Access control can be highly beneficial for protecting files located in shared drives. That's because some users may always have legitimate rights to access and modify at least some files on every shared drive. After all, most of those files are document files created by legitimate users. This means that a ransomware attack that successfully infects the system of a user with legitimate access rights can encrypt and hold hostage all of the files on all connected, shared drives and folders.
Compared to traditional access control, the new-gen method of data protection relies on understanding the behavior of ransomware and does not require creation and management of user-specific (and ever-changing) rules. It is therefore also easier to implement and maintain than access control based on user-rights management.
5. Define, Implement and Enforce Software Rules
Good enterprise software also makes it easy to define, implement and enforce rules that govern how other software behaves. Rules can restrict the ability of designated software to execute, or to create, modify, or read any file, or files located in specific folders—including the temporary folders used by browsers and other programs.
Those rules can be applied globally or to specific users or groups. However, before implementing such rules, it is important to consider the user experience degradation such rules can introduce. For example, when installing new or updated software, legitimate users are sometimes required to decompress ("unzip") or execute files directly from their browsers. Users may also rely upon the ability to create or invoke macros to do their jobs.

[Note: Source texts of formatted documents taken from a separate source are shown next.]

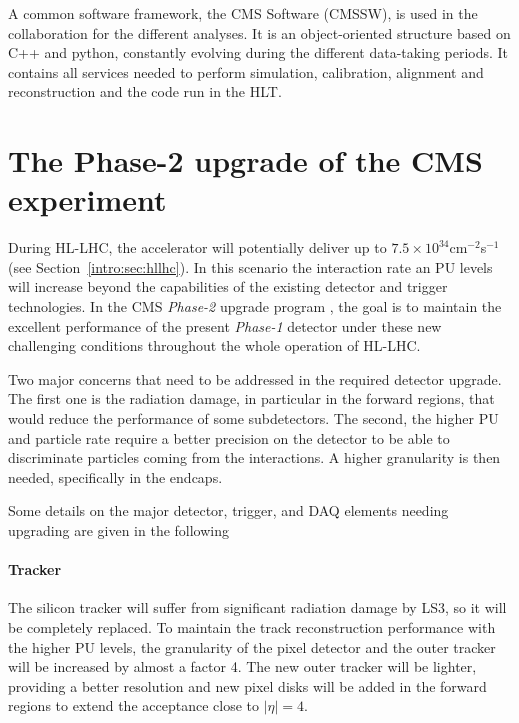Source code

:\documentclass[../main.tex]{subfiles}
\begin{document}
A common software framework, the CMS Software (CMSSW), is used in the collaboration for the different analyses. It is an object-oriented structure based on C++ and python, constantly evolving during the different data-taking periods. It contains all services needed to perform simulation, calibration, alignment and reconstruction and the code run in the HLT. 




\section{The Phase-2 upgrade of the CMS experiment}

During HL-LHC, the accelerator will potentially deliver up to $7.5\times10^{34}$cm${}^{-2}$s${}^{-1}$ (see Section~\ref{intro:sec:hllhc}). In this scenario the interaction rate an PU levels will increase beyond the capabilities of the existing detector and trigger technologies. In the CMS \textit{Phase-2} upgrade program \cite{intro:exp:phase2_upgrade}, the goal is to maintain the excellent performance of the present \textit{Phase-1} detector under these new challenging conditions throughout the whole operation of HL-LHC.

Two major concerns that need to be addressed in the required detector upgrade. The first one is the radiation damage, in particular in the forward regions, that would reduce the performance of some subdetectors. The second, the higher PU and particle rate require a better precision on the detector to be able to discriminate particles coming from the interactions. A higher granularity is then needed, specifically in the endcaps. 

Some details on the major detector, trigger, and DAQ elements needing upgrading are given in the following

\paragraph{Tracker}

The silicon tracker will suffer from significant radiation damage by LS3, so it will be completely replaced. To maintain the track reconstruction performance with the higher PU levels, the granularity of the pixel detector and the outer tracker will be increased by almost a factor 4. The new outer tracker will be lighter, providing a better resolution and new pixel disks will be added in the forward regions to extend the acceptance close to $|\eta| = 4$.
\end{document}
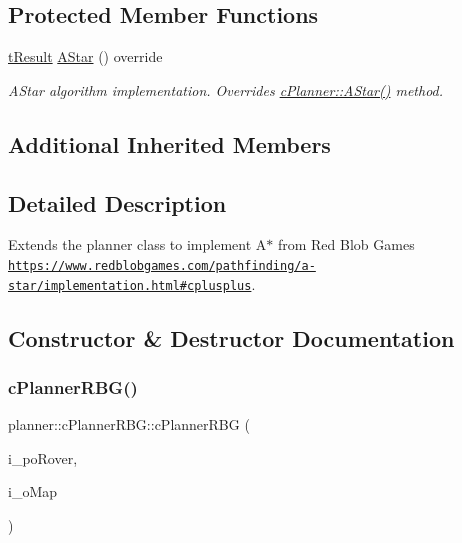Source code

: \subsection*{Protected Member Functions}
\begin{DoxyCompactItemize}
\item 
\mbox{\hyperlink{structt_result}{t\+Result}} \mbox{\hyperlink{classplanner_1_1c_planner_r_b_g_affd7011ef4df878a8e95ecf7f42c8e6f}{A\+Star}} () override
\begin{DoxyCompactList}\small\item\em A\+Star algorithm implementation. Overrides \mbox{\hyperlink{classplanner_1_1c_planner_a341e70531266f023ac9461d18979d1ef}{c\+Planner\+::\+A\+Star()}} method. \end{DoxyCompactList}\end{DoxyCompactItemize}
\subsection*{Additional Inherited Members}


\subsection{Detailed Description}
Extends the planner class to implement A$\ast$ from Red Blob Games \href{https://www.redblobgames.com/pathfinding/a-star/implementation.html#cplusplus}{\tt https\+://www.\+redblobgames.\+com/pathfinding/a-\/star/implementation.\+html\#cplusplus}. 

\subsection{Constructor \& Destructor Documentation}
\mbox{\label{classplanner_1_1c_planner_r_b_g_a91296b98e64effc16f38e2430746d94d}} 
\subsubsection{\texorpdfstring{c\+Planner\+R\+B\+G()}{cPlannerRBG()}}
{\footnotesize\ttfamily planner\+::c\+Planner\+R\+B\+G\+::c\+Planner\+R\+BG (\begin{DoxyParamCaption}\item[{std\+::shared\+\_\+ptr$<$ \mbox{\hyperlink{classplanner_1_1c_rover_interface}{c\+Rover\+Interface}}$<$ 8 $>$$>$}]{i\+\_\+po\+Rover,  }\item[{std\+::shared\+\_\+ptr$<$ \mbox{\hyperlink{classplanner_1_1c_graph}{c\+Graph}} $>$}]{i\+\_\+o\+Map }\end{DoxyParamCaption})}



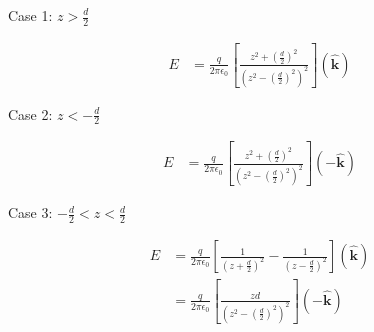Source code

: \documentclass{article}
\begin{document}
Case 1: $z > \frac{d}{2}$

\begin{align*}
E &= \frac{q}{2 \pi \epsilon_0} 
\left[ 
\frac{z^2 + (\frac{d}{2})^2}{(z^2 - (\frac{d}{2})^2)^2}
\right] \mathbf{(\hat{k})}
\end{align*}

Case 2: $z < -\frac{d}{2}$

\begin{align*}
E &= \frac{q}{2 \pi \epsilon_0} 
\left[ 
\frac{z^2 + (\frac{d}{2})^2}{(z^2 - (\frac{d}{2})^2)^2}
\right] (-\mathbf{\hat{k}})
\end{align*}

Case 3: $-\frac{d}{2} < z < \frac{d}{2}$

\begin{align*}
E &= \frac{q}{2 \pi \epsilon_0} 
\left[ 
\frac{1}{(z + \frac{d}{2})^2} - \frac{1}{(z - \frac{d}{2})^2}
\right] (\mathbf{\hat{k}})\\
&= \frac{q}{2 \pi \epsilon_0} 
\left[ 
\frac{zd}{(z^2 - (\frac{d}{2})^2)^2}
\right] (-\mathbf{\hat{k}})
\end{align*}
\end{document}
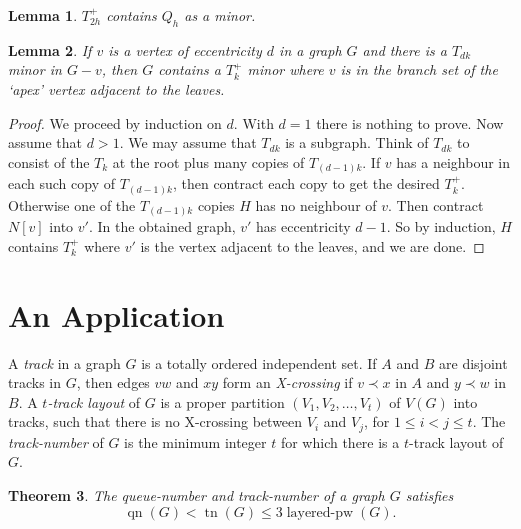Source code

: \documentclass[a4paper,11pt]{article}
\DeclareMathOperator{\tn}{tn}
\DeclareMathOperator{\qn}{qn}
\DeclareMathOperator{\pb}{layered-pw}
\theoremstyle{plain}
\newtheorem{theorem}{Theorem}
\newtheorem{lemma}[theorem]{Lemma}
\theoremstyle{definition}
\begin{document}
\begin{lemma} 
\label{FindQh}
$T_{2h}^+$ contains $Q_h$ as a minor.
\end{lemma}

\begin{lemma} 
\label{FindTk+}
If $v$ is a vertex of eccentricity $d$ in a graph $G$ and there is a 
$T_{dk}$ minor in $G-v$, then $G$ contains a $T_k^+$ minor where $v$ is in the
branch set of the `apex' vertex adjacent to the leaves.
\end{lemma}

\begin{proof}
We proceed by induction on $d$. With $d=1$ there is nothing to
prove. Now assume that $d > 1$. We may assume that $T_{dk}$ is a subgraph.
Think of $T_{dk}$ to consist of the $T_k$ at the root plus many copies of
$T_{(d-1)k}$. If $v$ has a neighbour in each such copy of $T_{(d-1)k}$, then
contract each copy to get the desired $T_k^+$. Otherwise one of the
$T_{(d-1)k}$ copies $H$ has no neighbour of $v$. Then contract $N[v]$ into $v'$.
In the obtained graph, $v'$ has eccentricity $d-1$. So by induction, $H$
contains $T_k^+$ where $v'$ is the vertex adjacent to the leaves, and we
are done.
\end{proof}

\section{An Application}

A \emph{track} in a graph $G$ is a totally ordered independent set. If $A$ and $B$ are disjoint tracks in $G$, then edges $vw$ and $xy$ form an \emph{X-crossing} if $v\prec x$ in $A$ and $y\prec w$ in $B$. A \emph{$t$-track layout} of $G$ is a proper partition $(V_1,V_2,\dots,V_t)$ of $V(G)$ into tracks, such that there is no X-crossing between $V_i$ and $V_j$, for $1\leq i<j\leq t$. The \emph{track-number} of  $G$ is the minimum integer $t$ for which there is a $t$-track layout of $G$. 

\begin{theorem}
\label{qntnpb}
The queue-number and track-number of a graph $G$ satisfies
$$\qn(G)<\tn(G)\leq 3\pb(G).$$ 
\end{theorem}
\end{document}
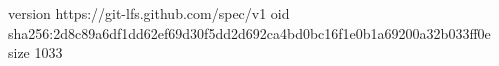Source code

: version https://git-lfs.github.com/spec/v1
oid sha256:2d8c89a6df1dd62ef69d30f5dd2d692ca4bd0bc16f1e0b1a69200a32b033ff0e
size 1033
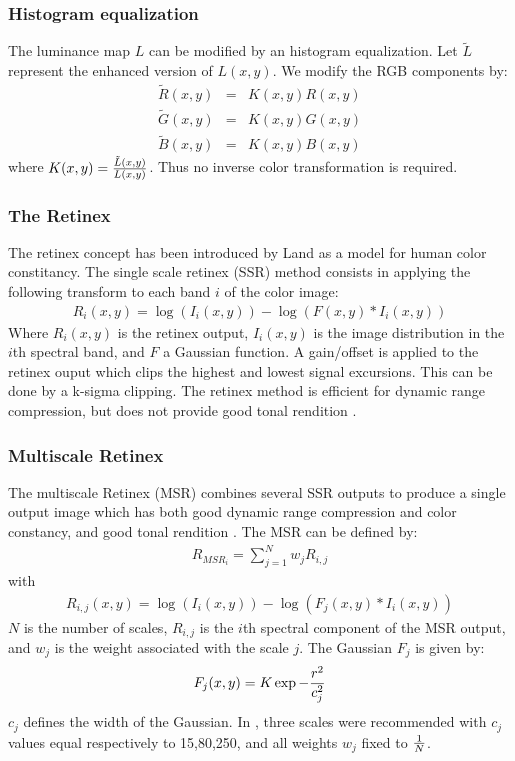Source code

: 
\subsubsection*{Histogram equalization}
The luminance map $L$ can be modified by an histogram equalization. 
Let $\tilde L$ represent the enhanced version of $L(x,y)$.
We modify the RGB components by:
\begin{eqnarray}
\tilde R(x,y) & = & K(x,y) R(x,y) \nonumber  \\
\tilde G(x,y) & = & K(x,y) G(x,y) \nonumber  \\
\tilde B(x,y) & = & K(x,y) B(x,y)
\end{eqnarray}
where $K(x,y) = {\tilde L(x,y) \over L(x,y)}$.
Thus no inverse color transformation is required.

\subsubsection*{The Retinex}
The retinex concept has been introduced by Land \cite{col:land86} as a model
for human color constitancy. 
The single scale retinex (SSR) method \cite{col:jobson97a} consists in
applying the following transform to each band $i$ of the color image:
\begin{eqnarray}
R_i(x,y) = \log( I_i(x,y)) - \log(F(x,y) * I_i(x,y)) 
\end{eqnarray}
Where $R_i(x,y)$ is the retinex output, $I_i(x,y)$ is the image 
distribution in the $i$th spectral band, and $F$ a Gaussian function.
A gain/offset is applied to the retinex ouput which clips the highest and
lowest signal excursions. This can be done by a k-sigma clipping.
The retinex method is efficient for dynamic range compression, but does not provide good
tonal rendition \cite{col:rahman96}. 

\subsubsection*{Multiscale Retinex}
The multiscale Retinex (MSR) combines several SSR outputs to produce 
a single output image which has both good dynamic range compression and
color constancy, and good tonal rendition \cite{col:jobson97b}.
The MSR can be defined by:
\begin{eqnarray}
R_{MSR_i} = \sum_{j=1}^N w_j R_{i,j}
\end{eqnarray}
with 
\begin{eqnarray}
R_{i,j}(x,y) = \log( I_i(x,y)) - \log(F_j(x,y) * I_i(x,y)) 
\end{eqnarray}
$N$ is the number of scales, $R_{i,j}$ is the $i$th spectral
component of the MSR output, and $w_j$ is the weight associated with
the scale $j$. The Gaussian $F_j$ is given by:
\begin{eqnarray}
F_j(x,y) = K \exp{- {r^2 \over c_j^2}}
\end{eqnarray}
$c_j$ defines the width of the Gaussian.
In \cite{col:jobson97b}, three scales were recommended with $c_j$ values
equal respectively to 15,80,250, and all weights $w_j$ fixed to ${1 \over N}$.

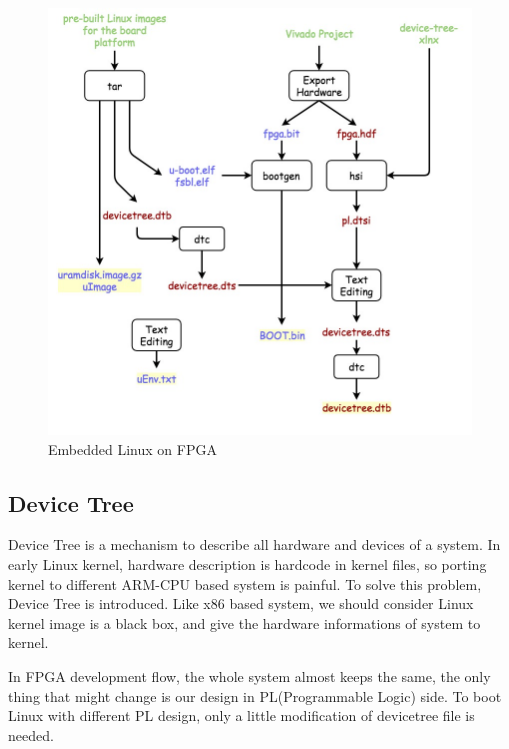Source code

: \begin{figure}[!htb]
  \centering
  \includegraphics[scale=0.5]{images/embedded_linux.jpg}
  \caption[Embedded Linux on FPGA]{Embedded Linux on FPGA}
  \label{fig:Embedded Linux on FPGA}
\end{figure}



\subsection{Device Tree}
\label{subsec:Device Tree}

Device Tree is a mechanism to describe all hardware and devices of a system. In early Linux 
kernel, hardware description is hardcode in kernel files, so porting kernel to different
ARM-CPU based system is painful. To solve this problem, Device Tree is introduced. 
Like x86 based system, we should consider Linux kernel image is a black box, and give the 
hardware informations of system to kernel.
%

In FPGA development flow, the whole system almost keeps the same, the only thing that might change 
is our design in PL(Programmable Logic) side. To boot Linux with different PL design, only 
a little modification of devicetree file is needed.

6. Disable Macros from Microsoft Office Files
Disabling macros from Office files will block many types of malware, including ransomware. For example, Locky is a relatively new crypto-ransomware that spreads primarily via spam with attachments. It entices users to enable macros in Word documents that download the malware onto machines.
7. Implement Applications Whitelisting
This solution effectively eliminates the ability of any ransomware to run, since no ransomware is trusted. It ensures that only known applications designated as trusted can run on any endpoint. The biggest challenges to the success of whitelisting are creating the initial list of trusted applications, and keeping that list accurate, complete, and current.
8. Restrict Users to Virtualized or Containerized Environments
In most cases, ransomware is distributed as an email attachment. Restricting users to virtualized or containerized environments will ensure that any ransomware that gains access to a user's system will do no harm to the user's primary work environment.
9. Back Up Critical Files Frequently
The FBI paper recommends using timely, frequent backups of critical files as a business continuity consideration. If done right, backups will save the day if you're attacked by ransomware.